2017年11月 「排除」発言

2017年11月 「排除」発言

 10月22日の衆議院議員選挙では自民党が勝利しました。一方で台風の目と見られていた希望の党は惨敗でした。敗因として小池都知事の「排除」発言が大きく影響したようです。
 9月28日の衆議院の解散に先立ち小池都知事は9月25日に「希望の党」を立ち上げました。7月の都議会議員選挙での「都民ファーストの会」の圧勝をうけ、今回の衆議院選挙でも躍進する期待がありました。このような背景のなか民進党は28日の同両院議員総会で前原代表が「安倍政権打倒のために1対1の対決に持ち込む。排除されることはない」と説明し、民進解体・希望合流が満場一致で了承され、民進党から希望の党への合流が決まりました。翌日29日の金曜日には都の定例会見がありました。「排除」発言はその場でのことです。フリージャーナリスト横田氏は都知事には滅多に指名されませんが、29日は半年ぶりに指名を受け質問することができました。横田氏は小池都知事に「前原代表が昨日、所属議員向けに『希望の党に公認申請をすれば、排除されない』という説明をしたのですが、一方で小池都知事は『安保、改憲を考慮して一致しない人は公認しない』と報道機関に話している。」と前原代表の発言と小池都知事の発言の違いを指摘し、真意を問いました。そして都知事は「前原代表がどういう発言をしたのか、承知をいたしていませんが、『排除されない』ということはございませんで、排除いたします。取捨(選択)というか、絞らせていただきます。」と発言し、この「排除」発言が大きく報道され、希望の党は減速し、希望の党から排除された多くの議員は立憲民主党で当選し、自民党が過半数(233議席)を大幅に超える284議席を確保しました。このような経緯を考えると、今回の「排除」発言は単なる失言ではなく都知事の本心が出てしまったのだと思います。これらの報道を見た多くの有権者も単なる失言とは受け止めずに、希望の党の失速につながったのだと思います。
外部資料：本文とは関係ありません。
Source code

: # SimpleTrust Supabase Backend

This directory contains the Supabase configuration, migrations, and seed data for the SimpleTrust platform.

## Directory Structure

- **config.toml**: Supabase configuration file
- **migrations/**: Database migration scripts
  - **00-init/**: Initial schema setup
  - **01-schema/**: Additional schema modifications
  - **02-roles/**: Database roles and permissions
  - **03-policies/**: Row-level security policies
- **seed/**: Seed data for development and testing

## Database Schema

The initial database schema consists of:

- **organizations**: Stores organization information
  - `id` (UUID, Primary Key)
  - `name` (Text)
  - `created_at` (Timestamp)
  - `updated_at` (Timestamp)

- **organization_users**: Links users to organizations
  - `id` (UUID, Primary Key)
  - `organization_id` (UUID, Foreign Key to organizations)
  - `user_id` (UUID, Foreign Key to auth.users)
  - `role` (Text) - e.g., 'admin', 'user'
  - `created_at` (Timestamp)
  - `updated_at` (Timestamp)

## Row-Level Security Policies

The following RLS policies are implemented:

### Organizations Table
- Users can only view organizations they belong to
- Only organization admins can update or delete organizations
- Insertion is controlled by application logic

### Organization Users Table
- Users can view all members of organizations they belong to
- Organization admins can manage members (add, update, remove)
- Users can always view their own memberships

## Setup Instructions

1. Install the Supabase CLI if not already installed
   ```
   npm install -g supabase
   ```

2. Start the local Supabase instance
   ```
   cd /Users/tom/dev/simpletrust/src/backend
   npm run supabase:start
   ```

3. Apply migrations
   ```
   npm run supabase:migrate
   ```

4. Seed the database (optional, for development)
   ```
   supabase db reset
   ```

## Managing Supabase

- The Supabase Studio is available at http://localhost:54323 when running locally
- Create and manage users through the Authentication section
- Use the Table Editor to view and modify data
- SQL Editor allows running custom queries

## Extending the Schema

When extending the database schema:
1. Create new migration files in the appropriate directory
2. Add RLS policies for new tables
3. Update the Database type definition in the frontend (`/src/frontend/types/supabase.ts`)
 我々が政治に関与できるのは選挙しかありません。私はいくつかの判断基準を持っています。政治家としての理念、政策実行能力などです。理念に共感でき、政治家になるまでの経歴で法曹(弁護士、裁判官など)関係であったり、国家公務員などの行政経験者など政策実行能力が見込まれるかなどを見ています。選挙の時は耳障りの良い発言に終始し、みな同じような成果をアピールします。選挙の時だけ、わずかな情報だけで判断するのは非常に困難です。「一国の政治というものは、国民を映し出す鏡にすぎない。」と言われます。大衆迎合主義や衆愚政治などのいわゆるポピュリズムに陥らないように、日ごろから政治に関心を持ち理念、政策をどのように実現しているかチェックしていくよう心がけたいと思います。